The earliest standardized clinical and pathological criteria for the diagnosis of AMR in heart transplantation became available in 2004, the result of a task force assembled by the International Society for Heart and Lung Transplantation (ISHLT). In 2006, the criteria were refined by the ISHLT Immunopathology Task Force to provide 4 categories of diagnostic criteria: clinical, histopatic, immunopathic, and serological. However, despite these published criteria, currently >50% of heart transplant centers make the diagnosis of AMR based on cardiac dysfunction and the lack of cellular infiltrates on the heart biopsy.

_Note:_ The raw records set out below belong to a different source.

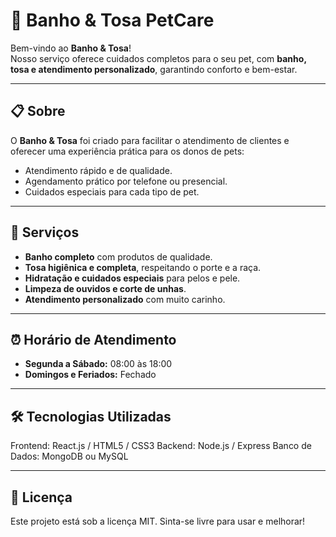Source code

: # 🐾 Banho & Tosa PetCare

Bem-vindo ao **Banho & Tosa**!  
Nosso serviço oferece cuidados completos para o seu pet, com **banho, tosa e atendimento personalizado**, garantindo conforto e bem-estar.

---

## 📋 Sobre

O **Banho & Tosa** foi criado para facilitar o atendimento de clientes e oferecer uma experiência prática para os donos de pets:  
- Atendimento rápido e de qualidade.  
- Agendamento prático por telefone ou presencial.  
- Cuidados especiais para cada tipo de pet.  

---

## 🚀 Serviços

- **Banho completo** com produtos de qualidade.  
- **Tosa higiênica e completa**, respeitando o porte e a raça.  
- **Hidratação e cuidados especiais** para pelos e pele.  
- **Limpeza de ouvidos e corte de unhas**.  
- **Atendimento personalizado** com muito carinho.

---

## ⏰ Horário de Atendimento

- **Segunda a Sábado:** 08:00 às 18:00  
- **Domingos e Feriados:** Fechado  

---

## 🛠️ Tecnologias Utilizadas

Frontend: React.js / HTML5 / CSS3
Backend: Node.js / Express
Banco de Dados: MongoDB ou MySQL

---

## 📄 Licença
Este projeto está sob a licença MIT.
Sinta-se livre para usar e melhorar!


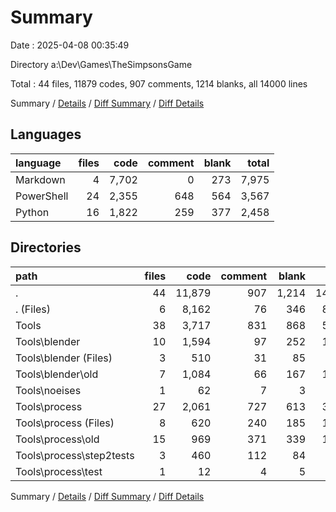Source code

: # Summary

Date : 2025-04-08 00:35:49

Directory a:\\Dev\\Games\\TheSimpsonsGame

Total : 44 files,  11879 codes, 907 comments, 1214 blanks, all 14000 lines

Summary / [Details](details.md) / [Diff Summary](diff.md) / [Diff Details](diff-details.md)

## Languages
| language | files | code | comment | blank | total |
| :--- | ---: | ---: | ---: | ---: | ---: |
| Markdown | 4 | 7,702 | 0 | 273 | 7,975 |
| PowerShell | 24 | 2,355 | 648 | 564 | 3,567 |
| Python | 16 | 1,822 | 259 | 377 | 2,458 |

## Directories
| path | files | code | comment | blank | total |
| :--- | ---: | ---: | ---: | ---: | ---: |
| . | 44 | 11,879 | 907 | 1,214 | 14,000 |
| . (Files) | 6 | 8,162 | 76 | 346 | 8,584 |
| Tools | 38 | 3,717 | 831 | 868 | 5,416 |
| Tools\\blender | 10 | 1,594 | 97 | 252 | 1,943 |
| Tools\\blender (Files) | 3 | 510 | 31 | 85 | 626 |
| Tools\\blender\\old | 7 | 1,084 | 66 | 167 | 1,317 |
| Tools\\noeises | 1 | 62 | 7 | 3 | 72 |
| Tools\\process | 27 | 2,061 | 727 | 613 | 3,401 |
| Tools\\process (Files) | 8 | 620 | 240 | 185 | 1,045 |
| Tools\\process\\old | 15 | 969 | 371 | 339 | 1,679 |
| Tools\\process\\step2tests | 3 | 460 | 112 | 84 | 656 |
| Tools\\process\\test | 1 | 12 | 4 | 5 | 21 |

Summary / [Details](details.md) / [Diff Summary](diff.md) / [Diff Details](diff-details.md)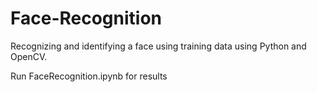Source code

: # Face-Recognition
Recognizing and identifying a face using training data using Python and OpenCV.

Run FaceRecognition.ipynb for results
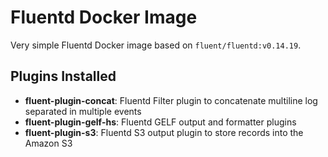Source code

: # Fluentd Docker Image

Very simple Fluentd Docker image based on `fluent/fluentd:v0.14.19`.

## Plugins Installed

- **fluent-plugin-concat**: Fluentd Filter plugin to concatenate multiline log separated in multiple events
- **fluent-plugin-gelf-hs**: Fluentd GELF output and formatter plugins
- **fluent-plugin-s3**: Fluentd S3 output plugin to store records into the Amazon S3
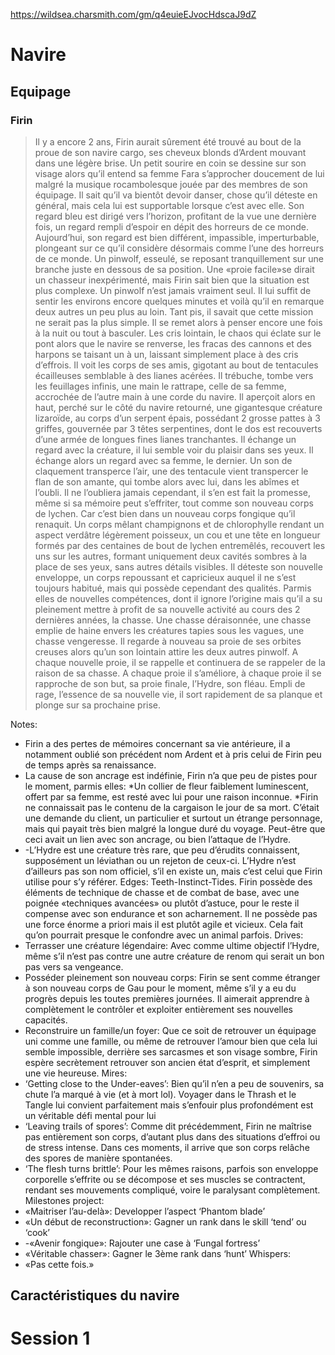 https://wildsea.charsmith.com/gm/q4euieEJvocHdscaJ9dZ

# Navire
## Equipage
### Firin
> Il y a encore 2 ans, Firin aurait sûrement été trouvé au bout de la proue de son navire cargo, ses cheveux blonds d’Ardent mouvant dans une légère brise. Un petit sourire en coin se dessine sur son visage alors qu’il entend sa femme Fara s’approcher doucement de lui malgré la musique rocambolesque jouée par des membres de son équipage. Il sait qu’il va bientôt devoir danser, chose qu’il déteste en général, mais cela lui est supportable lorsque c’est avec elle. Son regard bleu est dirigé vers l’horizon, profitant de la vue une dernière fois, un regard rempli d’espoir en dépit des horreurs de ce monde. 
> Aujourd’hui, son regard est bien différent, impassible, imperturbable, plongeant sur ce qu’il considère désormais comme l’une des horreurs de ce monde. Un pinwolf, esseulé, se reposant tranquillement sur une branche juste en dessous de sa position. Une «proie facile»se dirait un chasseur inexpérimenté, mais Firin sait bien que la situation est plus complexe. Un pinwolf n’est jamais vraiment seul. Il lui suffit de sentir les environs encore quelques minutes et voilà qu’il en remarque deux autres un peu plus au loin. Tant pis, il savait que cette mission ne serait pas la plus simple. Il se remet alors à penser encore une fois à la nuit ou tout à basculer. Les cris lointain, le chaos qui éclate sur le pont alors que le navire se renverse, les fracas des cannons et des harpons se taisant un à un, laissant simplement place à des cris d’effrois. Il voit les corps de ses amis, gigotant au bout de tentacules écailleuses semblable à des lianes acérées. Il trébuche, tombe vers les feuillages infinis, une main le rattrape, celle de sa femme, accrochée de l’autre main à une corde du navire. Il aperçoit alors en haut, perché sur le côté du navire retourné, une gigantesque créature lizaroïde, au corps d’un serpent épais, possédant 2 grosse pattes à 3 griffes, gouvernée par 3 têtes serpentines, dont le dos est recouverts d’une armée de longues fines lianes tranchantes. Il échange un regard avec la créature, il lui semble voir du plaisir dans ses yeux. Il échange alors un regard avec sa femme, le dernier. Un son de claquement transperce l’air, une des tentacule vient transpercer le flan de son amante, qui tombe alors avec lui, dans les abîmes et l’oubli. Il ne l’oubliera jamais cependant, il s’en est fait la promesse, même si sa mémoire peut s’effriter, tout comme son nouveau corps de lychen. 
> Car c’est bien dans un nouveau corps fongique qu’il renaquit. Un corps mêlant champignons et de chlorophylle rendant un aspect verdâtre légèrement poisseux, un cou et une tête en longueur formés par des centaines de bout de lychen entremêlés, recouvert les uns sur les autres, formant uniquement deux cavités sombres à la place de ses yeux, sans autres détails visibles. Il déteste son nouvelle enveloppe, un corps repoussant et capricieux auquel il ne s’est toujours habitué, mais qui possède cependant des qualités. Parmis elles de nouvelles compétences, dont il ignore l’origine mais qu’il a su pleinement mettre à profit de sa nouvelle activité au cours des 2 dernières années, la chasse. Une chasse déraisonnée, une chasse emplie de haine envers les créatures tapies sous les vagues, une chasse vengeresse. 
> Il regarde à nouveau sa proie de ses orbites creuses alors qu’un son lointain attire les deux autres pinwolf. A chaque nouvelle proie, il se rappelle et continuera de se rappeler de la raison de sa chasse. A chaque proie il s’améliore, à chaque proie il se rapproche de son but, sa proie finale, l’Hydre, son fléau. Empli de rage, l’essence de sa nouvelle vie, il sort rapidement de sa planque et plonge sur sa prochaine prise.

Notes: 
- Firin a des pertes de mémoires concernant sa vie antérieure, il a notamment oublié son précédent nom Ardent et à pris celui de Firin peu de temps après sa renaissance. 
- La cause de son ancrage est indéfinie, Firin n’a que peu de pistes pour le moment, parmis elles: *Un collier de fleur faiblement luminescent, offert par sa femme, est resté avec lui pour une raison inconnue. *Firin ne connaissait pas le contenu de la cargaison le jour de sa mort. C’était une demande du client, un particulier et surtout un étrange personnage, mais qui payait très bien malgré la longue duré du voyage. Peut-être que ceci avait un lien avec son ancrage, ou bien l’attaque de l’Hydre. 
- -L’Hydre est une créature très rare, que peu d’érudits connaissent, supposément un léviathan ou un rejeton de ceux-ci. L’Hydre n’est d’ailleurs pas son nom officiel, s’il en existe un, mais c’est celui que Firin utilise pour s’y référer. 
Edges: 
	Teeth-Instinct-Tides. Firin possède des éléments de technique de chasse et de combat de base, avec une poignée «techniques avancées» ou plutôt d’astuce, pour le reste il compense avec son endurance et son acharnement. Il ne possède pas une force énorme a priori mais il est plutôt agile et vicieux. Cela fait qu’on pourrait presque le confondre avec un animal parfois.
Drives: 
- Terrasser une créature légendaire: Avec comme ultime objectif l’Hydre, même s’il n’est pas contre une autre créature de renom qui serait un bon pas vers sa vengeance. 
- Posséder pleinement son nouveau corps: Firin se sent comme étranger à son nouveau corps de Gau pour le moment, même s’il y a eu du progrès depuis les toutes premières journées. Il aimerait apprendre à complètement le contrôler et exploiter entièrement ses nouvelles capacités. 
- Reconstruire un famille/un foyer: Que ce soit de retrouver un équipage uni comme une famille, ou même de retrouver l’amour bien que cela lui semble impossible, derrière ses sarcasmes et son visage sombre, Firin espère secrètement retrouver son ancien état d’esprit, et simplement une vie heureuse. 
Mires: 
- ‘Getting close to the Under-eaves’: Bien qu’il n’en a peu de souvenirs, sa chute l’a marqué à vie (et à mort lol). Voyager dans le Thrash et le Tangle lui convient parfaitement mais s’enfouir plus profondément est un véritable défi mental pour lui 
- ‘Leaving trails of spores’: Comme dit précédemment, Firin ne maîtrise pas entièrement son corps, d’autant plus dans des situations d’effroi ou de stress intense. Dans ces moments, il arrive que son corps relâche des spores de manière spontanées. 
- ‘The flesh turns brittle’: Pour les mêmes raisons, parfois son enveloppe corporelle s’effrite ou se décompose et ses muscles se contractent, rendant ses mouvements compliqué, voire le paralysant complètement. 
Milestones project: 
- «Maitriser l’au-delà»: Developper l’aspect ‘Phantom blade’ 
- «Un début de reconstruction»: Gagner un rank dans le skill ‘tend’ ou ‘cook’ 
- -«Avenir fongique»: Rajouter une case à ‘Fungal fortress’ 
- «Véritable chasser»: Gagner le 3ème rank dans ‘hunt’ 
Whispers: 
- «Pas cette fois.»

## Caractéristiques du navire

# Session 1
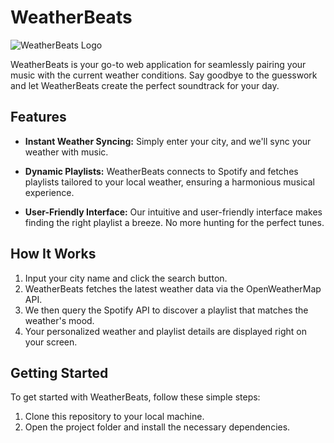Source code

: 
# WeatherBeats

![WeatherBeats Logo](weatherbeats-logo.png)

WeatherBeats is your go-to web application for seamlessly pairing your music with the current weather conditions. Say goodbye to the guesswork and let WeatherBeats create the perfect soundtrack for your day.

## Features

- **Instant Weather Syncing:** Simply enter your city, and we'll sync your weather with music.

- **Dynamic Playlists:** WeatherBeats connects to Spotify and fetches playlists tailored to your local weather, ensuring a harmonious musical experience.

- **User-Friendly Interface:** Our intuitive and user-friendly interface makes finding the right playlist a breeze. No more hunting for the perfect tunes.

## How It Works

1. Input your city name and click the search button.
2. WeatherBeats fetches the latest weather data via the OpenWeatherMap API.
3. We then query the Spotify API to discover a playlist that matches the weather's mood.
4. Your personalized weather and playlist details are displayed right on your screen.

## Getting Started

To get started with WeatherBeats, follow these simple steps:

1. Clone this repository to your local machine.
2. Open the project folder and install the necessary dependencies.
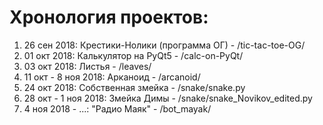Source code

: Хронология проектов:
===========
1. 26 сен 2018: Крестики-Нолики (программа ОГ) - /tic-tac-toe-OG/
2. 01 окт 2018: Калькулятор на PyQt5 - /calc-on-PyQt/
3. 03 окт 2018: Листья - /leaves/
4. 11 окт - 8 ноя 2018: Арканоид - /arcanoid/
5. 24 окт 2018: Собственная змейка - /snake/snake.py
6. 28 окт - 1 ноя 2018: Змейка Димы - /snake/snake_Novikov_edited.py
7. 4 ноя 2018 - ...: "Радио Маяк" - /bot_mayak/

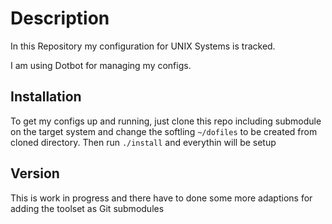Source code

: # Description

In this Repository my configuration for UNIX Systems is tracked.

I am using Dotbot for managing my configs.

## Installation

To get my configs up and running, just clone this repo including submodule on the target system and 
change the softling
`~/dofiles` to be created from cloned directory. Then run `./install` and everythin will be setup


## Version

This is work in progress and there have to done some more adaptions for adding the toolset as Git
submodules

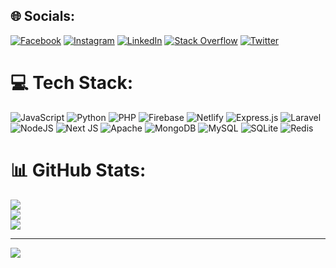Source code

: 
## 🌐 Socials:
[![Facebook](https://img.shields.io/badge/Facebook-%231877F2.svg?logo=Facebook&logoColor=white)](https://facebook.com/TarequlIslamTuhin) [![Instagram](https://img.shields.io/badge/Instagram-%23E4405F.svg?logo=Instagram&logoColor=white)](https://instagram.com/tituhin) [![LinkedIn](https://img.shields.io/badge/LinkedIn-%230077B5.svg?logo=linkedin&logoColor=white)](https://linkedin.com/in//in/tariqulisamtuhin/) [![Stack Overflow](https://img.shields.io/badge/-Stackoverflow-FE7A16?logo=stack-overflow&logoColor=white)](https://stackoverflow.com/users/10564135/tuhin) [![Twitter](https://img.shields.io/badge/Twitter-%231DA1F2.svg?logo=Twitter&logoColor=white)](https://twitter.com/tituhin_) 

# 💻 Tech Stack:
![JavaScript](https://img.shields.io/badge/javascript-%23323330.svg?style=flat-square&logo=javascript&logoColor=%23F7DF1E) ![Python](https://img.shields.io/badge/python-3670A0?style=flat-square&logo=python&logoColor=ffdd54) ![PHP](https://img.shields.io/badge/php-%23777BB4.svg?style=flat-square&logo=php&logoColor=white) ![Firebase](https://img.shields.io/badge/firebase-%23039BE5.svg?style=flat-square&logo=firebase) ![Netlify](https://img.shields.io/badge/netlify-%23000000.svg?style=flat-square&logo=netlify&logoColor=#00C7B7) ![Express.js](https://img.shields.io/badge/express.js-%23404d59.svg?style=flat-square&logo=express&logoColor=%2361DAFB) ![Laravel](https://img.shields.io/badge/laravel-%23FF2D20.svg?style=flat-square&logo=laravel&logoColor=white) ![NodeJS](https://img.shields.io/badge/node.js-6DA55F?style=flat-square&logo=node.js&logoColor=white) ![Next JS](https://img.shields.io/badge/Next-black?style=flat-square&logo=next.js&logoColor=white) ![Apache](https://img.shields.io/badge/apache-%23D42029.svg?style=flat-square&logo=apache&logoColor=white) ![MongoDB](https://img.shields.io/badge/MongoDB-%234ea94b.svg?style=flat-square&logo=mongodb&logoColor=white) ![MySQL](https://img.shields.io/badge/mysql-%2300f.svg?style=flat-square&logo=mysql&logoColor=white) ![SQLite](https://img.shields.io/badge/sqlite-%2307405e.svg?style=flat-square&logo=sqlite&logoColor=white) ![Redis](https://img.shields.io/badge/redis-%23DD0031.svg?style=flat-square&logo=redis&logoColor=white)
# 📊 GitHub Stats:
![](https://github-readme-stats.vercel.app/api?username=tariqulislamtuhin&theme=dark&hide_border=false&include_all_commits=false&count_private=false)<br/>
![](https://github-readme-streak-stats.herokuapp.com/?user=tariqulislamtuhin&theme=dark&hide_border=false)<br/>
![](https://github-readme-stats.vercel.app/api/top-langs/?username=tariqulislamtuhin&theme=dark&hide_border=false&include_all_commits=false&count_private=false&layout=compact)

---
[![](https://visitcount.itsvg.in/api?id=tariqulislamtuhin&icon=0&color=0)](https://visitcount.itsvg.in)
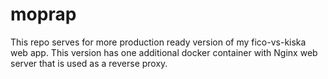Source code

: # moprap

This repo serves for more production ready version of my fico-vs-kiska web app. This version has one additional docker container with Nginx web server that is used as a reverse proxy.
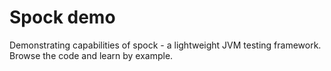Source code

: # Spock demo

Demonstrating capabilities of spock - a lightweight JVM testing framework. Browse the code and learn by example.
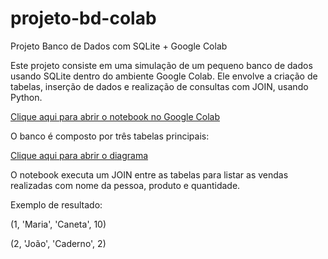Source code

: # projeto-bd-colab
Projeto Banco de Dados com SQLite + Google Colab

Este projeto consiste em uma simulação de um pequeno banco de dados usando SQLite dentro do ambiente Google Colab. Ele envolve a criação de tabelas, inserção de dados e realização de consultas com JOIN, usando Python.

[Clique aqui para abrir o notebook no Google Colab](https://colab.research.google.com/github/LeonardoRobert/projeto-bd-colab/blob/main/Projeto_BD_SQLite.ipynb)

O banco é composto por três tabelas principais:

[Clique aqui para abrir o diagrama](https://github.com/LeonardoRobert/projeto-bd-colab/blob/main/docs/diagrama.png)

O notebook executa um JOIN entre as tabelas para listar as vendas realizadas com nome da pessoa, produto e quantidade. 

Exemplo de resultado:

(1, 'Maria', 'Caneta', 10)

(2, 'João', 'Caderno', 2)
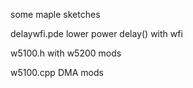 some maple sketches

delaywfi.pde    lower power delay() with wfi

w5100.h         with w5200 mods

w5100.cpp       DMA mods
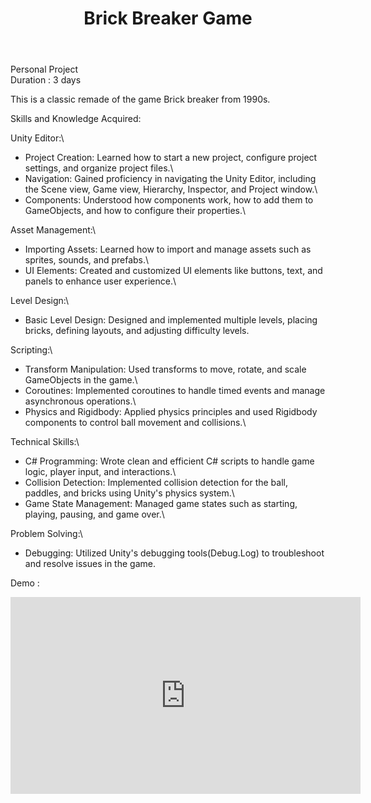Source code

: ﻿---
title: Brick Breaker Game
publishDate: 2023-10-02 00:00:00
img: /nadirniodil.github.io/assets/Brick-breaker.jpg
description: |
   
 
  
---
Personal Project\
Duration : 3 days

This is a classic remade of the game Brick breaker from 1990s.

Skills and Knowledge Acquired:

Unity Editor:\
- Project Creation: Learned how to start a new project, configure project settings, and organize project files.\
- Navigation: Gained proficiency in navigating the Unity Editor, including the Scene view, Game view, Hierarchy, Inspector, and Project window.\
- Components: Understood how components work, how to add them to GameObjects, and how to configure their properties.\

Asset Management:\
- Importing Assets: Learned how to import and manage assets such as sprites, sounds, and prefabs.\
- UI Elements: Created and customized UI elements like buttons, text, and panels to enhance user experience.\

Level Design:\
- Basic Level Design: Designed and implemented multiple levels, placing bricks, defining layouts, and adjusting difficulty levels.

Scripting:\
- Transform Manipulation: Used transforms to move, rotate, and scale GameObjects in the game.\
- Coroutines: Implemented coroutines to handle timed events and manage asynchronous operations.\
- Physics and Rigidbody: Applied physics principles and used Rigidbody components to control ball movement and collisions.\

Technical Skills:\
- C# Programming: Wrote clean and efficient C# scripts to handle game logic, player input, and interactions.\
- Collision Detection: Implemented collision detection for the ball, paddles, and bricks using Unity's physics system.\
- Game State Management: Managed game states such as starting, playing, pausing, and game over.\

Problem Solving:\
- Debugging: Utilized Unity's debugging tools(Debug.Log) to troubleshoot and resolve issues in the game.


Demo :
<iframe width="560" height="315" src="https://www.youtube.com/embed/SZH8ALFxjts?si=J_Lhazrrh-RH6Cdx" title="YouTube video player" frameborder="0" allow="accelerometer; autoplay; clipboard-write; encrypted-media; gyroscope; picture-in-picture; web-share" referrerpolicy="strict-origin-when-cross-origin" allowfullscreen></iframe>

More recently, the ISHLT Consensus Conference on AMR redefined the pathological diagnosis of AMR in the 2013 ISHLT Working Formulation for the Standardization of Nomenclature in the Pathologic Diagnosis of Antibody-Mediated Rejection in Heart Transplantation, which is anticipated to reduce variations in the diagnosis of AMR, providing a platform for the development of standardized therapies. 

The goal of the present scientific statement is to provide the heart transplant professional with an overview of the current status of the diagnosis and treatment of AMR in the cardiac allograft based on recent consensus conferences and the published literature, and includes recommendations to facilitate evolving standardization and strategies for future study.

This statement was endorsed by ISHLT in 2015.